L’ordinanza di Milano e i motivi del provvedimento
La decisione dei magistrati segna una svolta radicale nella gestione della fase esecutiva della pena per uno dei protagonisti dei più noti casi di cronaca nera degli ultimi decenni. Alberto Stasi, condannato in via definitiva per il delitto di Garlasco, può uscire dal carcere e continuare a scontare la sua condanna fuori dal penitenziario di Bollate, dove è rimasto negli ultimi anni. Il Tribunale di Sorveglianza di Milano ha depositato l’ordinanza che accoglie l’istanza di affidamento in prova ai servizi sociali come misura alternativa alla detenzione in carcere. Un provvedimento giunto a meno di 24 ore dall’udienza in cui anche la procura generale di Milano aveva espresso parere favorevole alla richiesta presentata dai legali, gli avvocati Giada Bocellari e Antonio De Rensis.
Sulla decisione del Tribunale di Sorveglianza presieduto da Marcello Bortolato ha pesato la condotta irreprensibile tenuta dal condannato. La sostituta pg Valeria Marino ha evidenziato la regolarità del percorso del detenuto, sottolineando come l’uomo ritenuto responsabile del tragico destino di Chiara Poggi “ha accettato la condanna, stia risarcendo la famiglia della vittima e non abbia più fatto interviste alla stampa”, mantenendo un profilo rigoroso dopo le passate apparizioni televisive.
Il nuovo regime e le prescrizioni di legge
Il trasferimento fuori dalle mura della casa di reclusione non coincide tuttavia con una totale restituzione della libertà, configurandosi piuttosto come l’ultimo tassello di un programma strettamente monitorato. Entrato a Bollate nel dicembre 2015, l’uomo beneficiava già da circa un anno del regime di semilibertà. Condannato a 16 anni, Stasi potrà scontare gli ultimi due anni di pena residua attraverso questa misura, che si inserisce in un percorso naturale di reinserimento e che non presenta alcun legame con le passate indagini su Andrea Sempio.

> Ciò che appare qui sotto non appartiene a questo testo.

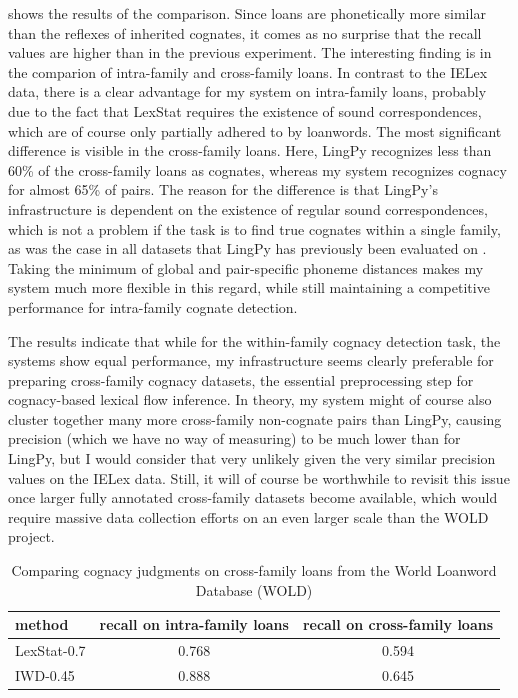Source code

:  shows the results of the comparison. Since loans are phonetically more similar than the reflexes of inherited cognates, it comes as no surprise that the recall values are higher than in the previous experiment. The interesting finding is in the comparion of intra-family and cross-family loans. In contrast to the IELex data, there is a clear advantage for my system on intra-family loans, probably due to the fact that LexStat requires the existence of sound correspondences, which are of course only partially adhered to by loanwords. The most significant difference is visible in the cross-family loans. Here, LingPy recognizes less than 60\% of the cross-family loans as cognates, whereas my system recognizes cognacy for almost 65\% of pairs. The reason for the difference is that LingPy's infrastructure is dependent on the existence of regular sound correspondences, which is not a problem if the task is to find true cognates within a single family, as was the case in all datasets 
that LingPy has previously been evaluated on \citep{list_ea_2017}. Taking the minimum of global and pair-specific phoneme distances makes my system much more flexible in this regard, while still maintaining a competitive performance for intra-family cognate detection. 

The results indicate that while for the within-family cognacy detection task, the systems show equal performance, my infrastructure seems clearly preferable for preparing cross-family cognacy datasets, the essential preprocessing step for cognacy-based lexical flow inference. In theory, my system might of course also cluster together many more cross-family non-cognate pairs than LingPy, causing precision (which we have no way of measuring) to be much lower than for LingPy, but I would consider that very unlikely given the very similar precision values on the IELex data. Still, it will of course be worthwhile to revisit this issue once larger fully annotated cross-family datasets become available, which would require massive data collection efforts on an even larger scale than the WOLD project.

\begin{table}
 \centering
\begin{tabular}{lcc}
  \hline \hline
  method & recall on intra-family loans & recall on cross-family loans\\ \hline
  LexStat-0.7 & 0.768 & 0.594\\
  IWD-0.45 & 0.888 & 0.645\\
  \hline
 \end{tabular}
 \caption{Comparing cognacy judgments on cross-family loans from the World Loanword Database (WOLD)}
 \label{lingpyComparisonWOLD}
\end{table}

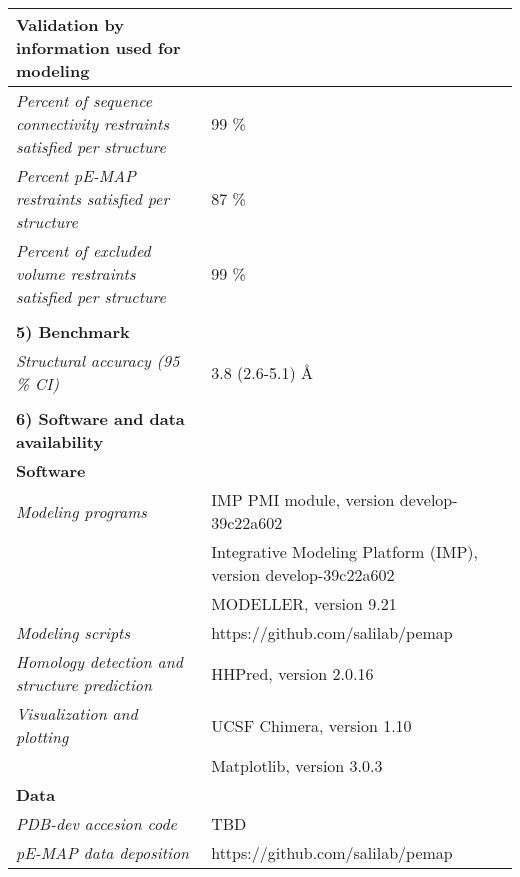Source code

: \documentclass[8pt,a4paper]{article}
\begin{document}
\begin{longtable}{ p{} | p{} }
  \textbf{Validation by information used for modeling} & \\
  \hline
          \textit{Percent of sequence connectivity restraints satisfied per structure} & 99 \%\\
                \textit{Percent pE-MAP restraints satisfied per structure} & 87 \%\\
                \textit{Percent of excluded volume restraints satisfied per structure} & 99 \%\\
          &  \\
  
  \textbf{5) Benchmark} & \\
  \hline
          \textit{Structural accuracy (95 \% CI)} & 3.8 (2.6-5.1) \AA\\
          
   &  \\
  \normalsize{\textbf{6) Software and data availability}} & \\
    \hline
   \textbf{Software} & \\
   \hline
             \textit{Modeling programs} & IMP PMI module, version develop-39c22a602\\
             & Integrative Modeling Platform (IMP), version develop-39c22a602 \\
             & MODELLER, version 9.21 \\
                  \textit{Modeling scripts} & https://github.com/salilab/pemap\\
                  \textit{Homology detection and structure prediction} & HHPred, version 2.0.16\\
                  \textit{Visualization and plotting} & UCSF Chimera, version 1.10\\
             & Matplotlib, version 3.0.3  \\
          \hline

  \textbf{Data} & \\
    \hline
            \textit{PDB-dev accesion code} & TBD\\
                  \textit{pE-MAP data deposition} & https://github.com/salilab/pemap\\
          \hline
  
\end{longtable}
\end{document}
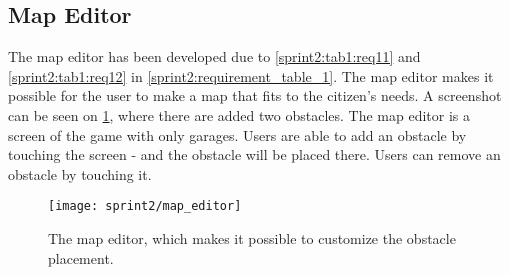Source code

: \subsection{Map Editor}\label{sprint2:map_editor}
The map editor has been developed due to \cref{sprint2:tab1:req11} and \cref{sprint2:tab1:req12} in \cref{sprint2:requirement_table_1}.
The map editor makes it possible for the user to make a map that fits to the citizen's needs.
A screenshot can be seen on \cref{fig:sprint2:map_editor}, where there are added two obstacles.
The map editor is a screen of the game with only garages.
Users are able to add an obstacle by touching the screen - and the obstacle will be placed there.
Users can remove an obstacle by touching it.

\begin{figure}[h]
\texttt{[image: sprint2/map\_editor]}
\caption{The map editor, which makes it possible to customize the obstacle placement.}
\label{fig:sprint2:map_editor}
\end{figure}
 
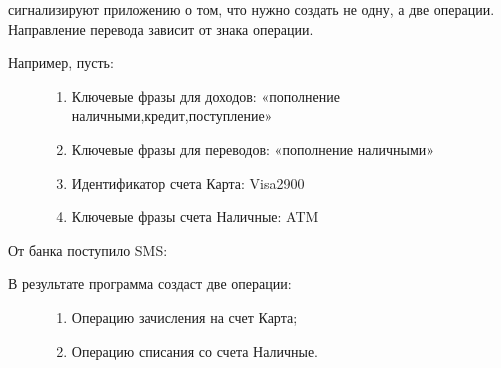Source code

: \documentclass[a4paper,10pt,russian]{sphinxmanual}
\begin{document}
 сигнализируют приложению о том, что нужно создать не одну, а две операции. Направление
перевода зависит от знака операции.
\begin{description}
\item[{Например, пусть:}] \leavevmode\begin{enumerate}
\def\theenumi{\arabic{enumi}}
\def\labelenumi{\theenumi .}
\makeatletter\def\p@enumii{\p@enumi \theenumi .}\makeatother
\item {} 
Ключевые фразы для доходов: «пополнение наличными,кредит,поступление»

\item {} 
Ключевые фразы для переводов: «пополнение наличными»

\item {} 
Идентификатор счета Карта: Visa2900

\item {} 
Ключевые фразы счета Наличные: ATM

\end{enumerate}

\end{description}

От банка поступило SMS:

\begin{sphinxVerbatim}[commandchars=\\\{\}]
         
\end{sphinxVerbatim}
\begin{description}
\item[{В результате программа создаст две операции:}] \leavevmode\begin{enumerate}
\def\theenumi{\arabic{enumi}}
\def\labelenumi{\theenumi .}
\makeatletter\def\p@enumii{\p@enumi \theenumi .}\makeatother
\item {} 
Операцию зачисления на счет Карта;

\item {} 
Операцию списания со счета Наличные.

\end{enumerate}

\end{description}
\end{document}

Il cittadino affidato ai servizi sociali manterrà l’impiego presso una società di gestioni finanziarie nel centro del capoluogo lombardo, restando però vincolato a precisi orari e divieti di spostamento. Come ricordato in un intervento specialistico dall’avvocato Daniele Bocciolini, questa misura non cancella lo status di condannato e l’affidamento in prova ai servizi sociali può essere revocato in qualsiasi momento qualora venissero riscontrate violazioni alle prescrizioni.